• Problem description:
Please keep the pictures out and write out exactly the lines from the first in the data below through the one containing "However, it is", both included.

[Collection entries]
○ ○ ○ ○

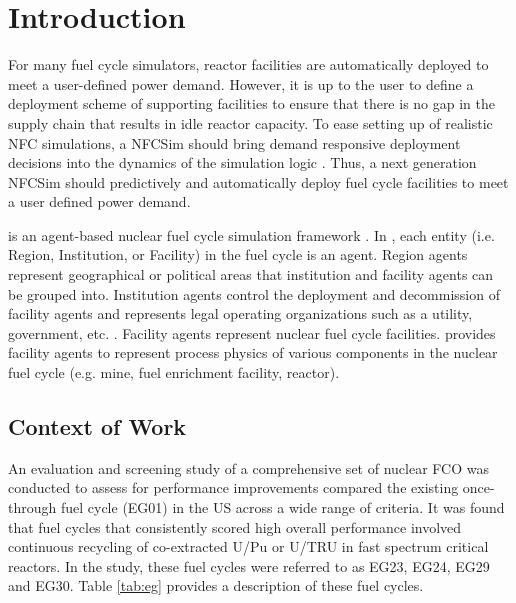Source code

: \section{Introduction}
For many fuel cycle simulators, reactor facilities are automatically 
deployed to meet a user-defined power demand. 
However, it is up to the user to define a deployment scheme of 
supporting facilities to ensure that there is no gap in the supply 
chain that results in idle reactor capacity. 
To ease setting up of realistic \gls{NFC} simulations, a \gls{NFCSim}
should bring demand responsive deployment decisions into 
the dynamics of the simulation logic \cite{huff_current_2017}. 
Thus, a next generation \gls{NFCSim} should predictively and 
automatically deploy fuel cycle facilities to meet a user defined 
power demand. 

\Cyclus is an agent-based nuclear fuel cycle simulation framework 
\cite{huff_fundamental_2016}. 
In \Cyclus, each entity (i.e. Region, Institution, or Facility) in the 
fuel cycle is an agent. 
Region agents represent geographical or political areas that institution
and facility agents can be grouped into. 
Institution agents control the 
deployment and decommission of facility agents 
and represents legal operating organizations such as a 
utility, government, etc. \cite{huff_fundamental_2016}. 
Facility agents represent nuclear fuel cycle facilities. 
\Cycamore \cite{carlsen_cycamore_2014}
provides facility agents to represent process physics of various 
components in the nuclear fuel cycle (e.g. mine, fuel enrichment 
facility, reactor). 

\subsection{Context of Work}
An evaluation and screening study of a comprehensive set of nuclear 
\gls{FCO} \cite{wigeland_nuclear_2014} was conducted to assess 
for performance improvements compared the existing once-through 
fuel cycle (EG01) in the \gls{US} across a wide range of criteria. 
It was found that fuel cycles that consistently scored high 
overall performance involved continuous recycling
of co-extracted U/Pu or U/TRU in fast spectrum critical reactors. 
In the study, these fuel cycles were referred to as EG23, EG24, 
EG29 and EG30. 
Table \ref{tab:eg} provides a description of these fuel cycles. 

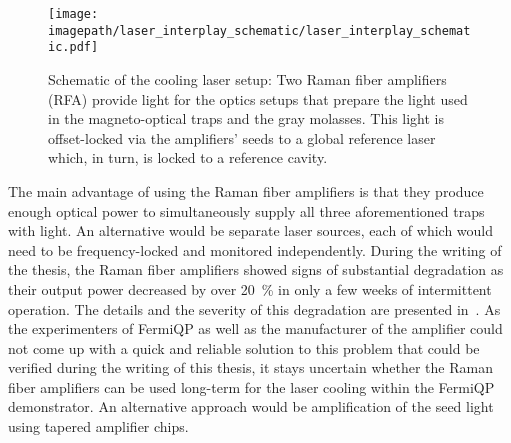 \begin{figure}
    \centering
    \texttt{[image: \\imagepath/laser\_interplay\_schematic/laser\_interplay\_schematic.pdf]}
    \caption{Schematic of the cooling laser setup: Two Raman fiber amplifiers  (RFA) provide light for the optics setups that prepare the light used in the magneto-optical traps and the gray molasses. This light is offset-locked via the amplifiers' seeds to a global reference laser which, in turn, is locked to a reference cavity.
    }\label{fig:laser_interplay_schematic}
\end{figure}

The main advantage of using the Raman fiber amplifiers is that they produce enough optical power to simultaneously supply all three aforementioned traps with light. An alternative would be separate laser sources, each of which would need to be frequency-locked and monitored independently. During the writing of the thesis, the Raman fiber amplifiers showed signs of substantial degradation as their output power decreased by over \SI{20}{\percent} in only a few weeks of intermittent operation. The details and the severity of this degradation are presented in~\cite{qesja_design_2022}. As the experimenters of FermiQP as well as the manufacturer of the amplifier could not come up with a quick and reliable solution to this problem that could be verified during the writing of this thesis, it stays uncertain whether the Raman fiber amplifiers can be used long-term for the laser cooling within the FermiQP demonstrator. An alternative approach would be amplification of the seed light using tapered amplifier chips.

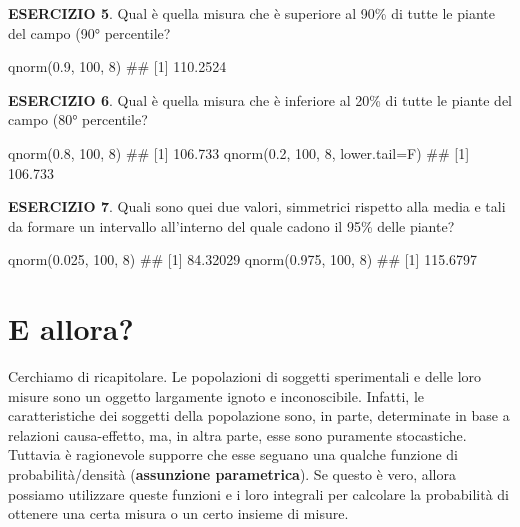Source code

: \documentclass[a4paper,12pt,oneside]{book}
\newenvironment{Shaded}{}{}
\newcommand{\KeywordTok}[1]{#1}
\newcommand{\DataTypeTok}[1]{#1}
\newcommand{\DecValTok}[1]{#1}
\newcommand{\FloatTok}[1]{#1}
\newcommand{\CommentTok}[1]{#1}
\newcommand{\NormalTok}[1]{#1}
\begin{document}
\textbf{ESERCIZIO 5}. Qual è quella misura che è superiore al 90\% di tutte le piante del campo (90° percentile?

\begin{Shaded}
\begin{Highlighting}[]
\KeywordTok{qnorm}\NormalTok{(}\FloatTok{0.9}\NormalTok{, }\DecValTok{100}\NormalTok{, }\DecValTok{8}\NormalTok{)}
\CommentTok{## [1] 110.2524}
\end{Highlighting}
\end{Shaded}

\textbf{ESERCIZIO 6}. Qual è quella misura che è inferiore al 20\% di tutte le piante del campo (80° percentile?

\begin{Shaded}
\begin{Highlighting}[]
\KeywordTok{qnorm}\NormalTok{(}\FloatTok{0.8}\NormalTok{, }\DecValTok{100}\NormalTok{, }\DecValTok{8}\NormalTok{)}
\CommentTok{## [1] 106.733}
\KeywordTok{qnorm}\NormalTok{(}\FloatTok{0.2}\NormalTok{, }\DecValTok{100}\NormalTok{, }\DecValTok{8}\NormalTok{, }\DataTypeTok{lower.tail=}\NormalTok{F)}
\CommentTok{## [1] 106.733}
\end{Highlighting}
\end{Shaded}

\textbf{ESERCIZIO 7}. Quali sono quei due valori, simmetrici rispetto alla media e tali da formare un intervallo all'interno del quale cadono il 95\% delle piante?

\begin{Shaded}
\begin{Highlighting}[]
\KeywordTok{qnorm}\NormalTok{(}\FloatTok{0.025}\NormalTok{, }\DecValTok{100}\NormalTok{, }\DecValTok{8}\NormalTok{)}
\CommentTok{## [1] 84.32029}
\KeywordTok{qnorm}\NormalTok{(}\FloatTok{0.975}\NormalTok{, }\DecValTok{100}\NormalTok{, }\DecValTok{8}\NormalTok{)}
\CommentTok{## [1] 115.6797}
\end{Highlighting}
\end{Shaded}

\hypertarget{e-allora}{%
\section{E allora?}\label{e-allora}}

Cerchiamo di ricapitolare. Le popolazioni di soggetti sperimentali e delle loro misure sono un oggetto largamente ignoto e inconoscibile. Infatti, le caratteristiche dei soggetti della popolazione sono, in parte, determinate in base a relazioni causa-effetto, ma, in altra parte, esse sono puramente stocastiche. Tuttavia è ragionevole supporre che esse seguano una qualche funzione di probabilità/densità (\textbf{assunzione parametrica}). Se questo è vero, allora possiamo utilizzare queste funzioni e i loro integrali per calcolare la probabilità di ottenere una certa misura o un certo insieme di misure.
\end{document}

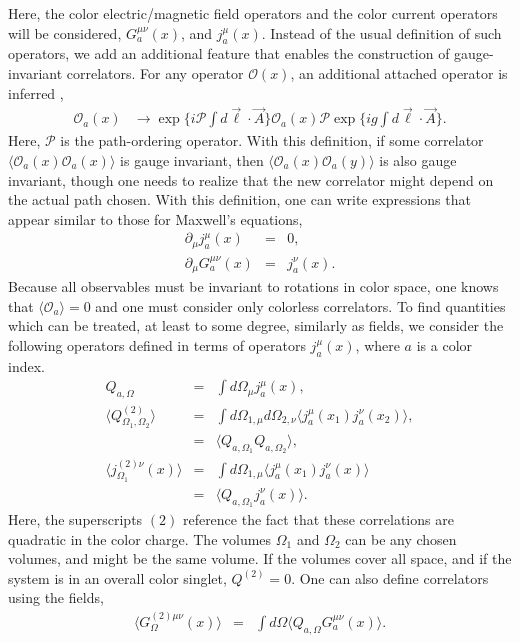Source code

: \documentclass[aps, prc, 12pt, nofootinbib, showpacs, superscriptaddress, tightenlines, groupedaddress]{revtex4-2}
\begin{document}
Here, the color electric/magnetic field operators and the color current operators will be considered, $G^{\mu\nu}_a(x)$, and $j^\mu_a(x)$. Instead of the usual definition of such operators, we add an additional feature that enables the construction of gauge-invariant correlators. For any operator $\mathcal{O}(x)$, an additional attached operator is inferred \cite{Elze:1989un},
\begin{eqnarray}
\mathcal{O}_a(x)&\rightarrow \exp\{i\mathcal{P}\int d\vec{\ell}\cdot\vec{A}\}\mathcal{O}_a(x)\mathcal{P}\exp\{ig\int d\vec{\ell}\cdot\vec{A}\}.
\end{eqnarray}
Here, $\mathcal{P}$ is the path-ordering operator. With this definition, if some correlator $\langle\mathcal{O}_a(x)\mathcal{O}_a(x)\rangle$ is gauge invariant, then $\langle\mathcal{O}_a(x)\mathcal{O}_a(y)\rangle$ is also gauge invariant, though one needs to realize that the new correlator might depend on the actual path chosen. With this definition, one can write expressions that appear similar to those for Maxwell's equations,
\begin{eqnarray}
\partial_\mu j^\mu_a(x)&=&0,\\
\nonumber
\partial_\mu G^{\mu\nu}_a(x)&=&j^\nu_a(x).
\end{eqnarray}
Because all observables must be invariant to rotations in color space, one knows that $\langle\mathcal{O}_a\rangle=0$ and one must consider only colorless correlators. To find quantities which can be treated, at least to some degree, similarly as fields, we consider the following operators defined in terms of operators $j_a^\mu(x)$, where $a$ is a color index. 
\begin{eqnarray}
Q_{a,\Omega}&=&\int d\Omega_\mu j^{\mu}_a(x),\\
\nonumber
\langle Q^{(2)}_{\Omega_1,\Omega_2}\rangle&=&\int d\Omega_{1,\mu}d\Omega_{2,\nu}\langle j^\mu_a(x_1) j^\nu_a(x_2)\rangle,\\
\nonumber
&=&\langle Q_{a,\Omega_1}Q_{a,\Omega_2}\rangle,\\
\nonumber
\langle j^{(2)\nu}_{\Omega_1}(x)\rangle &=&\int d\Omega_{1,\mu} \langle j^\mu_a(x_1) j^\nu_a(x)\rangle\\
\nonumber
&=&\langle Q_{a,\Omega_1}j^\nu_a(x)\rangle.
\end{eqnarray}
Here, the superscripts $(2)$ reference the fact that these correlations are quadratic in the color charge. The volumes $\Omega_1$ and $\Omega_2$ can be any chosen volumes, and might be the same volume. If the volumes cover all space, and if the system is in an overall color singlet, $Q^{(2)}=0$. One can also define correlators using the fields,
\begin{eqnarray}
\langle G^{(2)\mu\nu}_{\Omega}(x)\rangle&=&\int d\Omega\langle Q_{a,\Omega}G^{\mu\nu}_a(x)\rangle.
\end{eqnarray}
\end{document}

○ ○ ○ ○

• Finished task:
Source code

: \section{Introduction}
For many fuel cycle simulators, reactor facilities are automatically 
deployed to meet a user-defined power demand. 
However, it is up to the user to define a deployment scheme of 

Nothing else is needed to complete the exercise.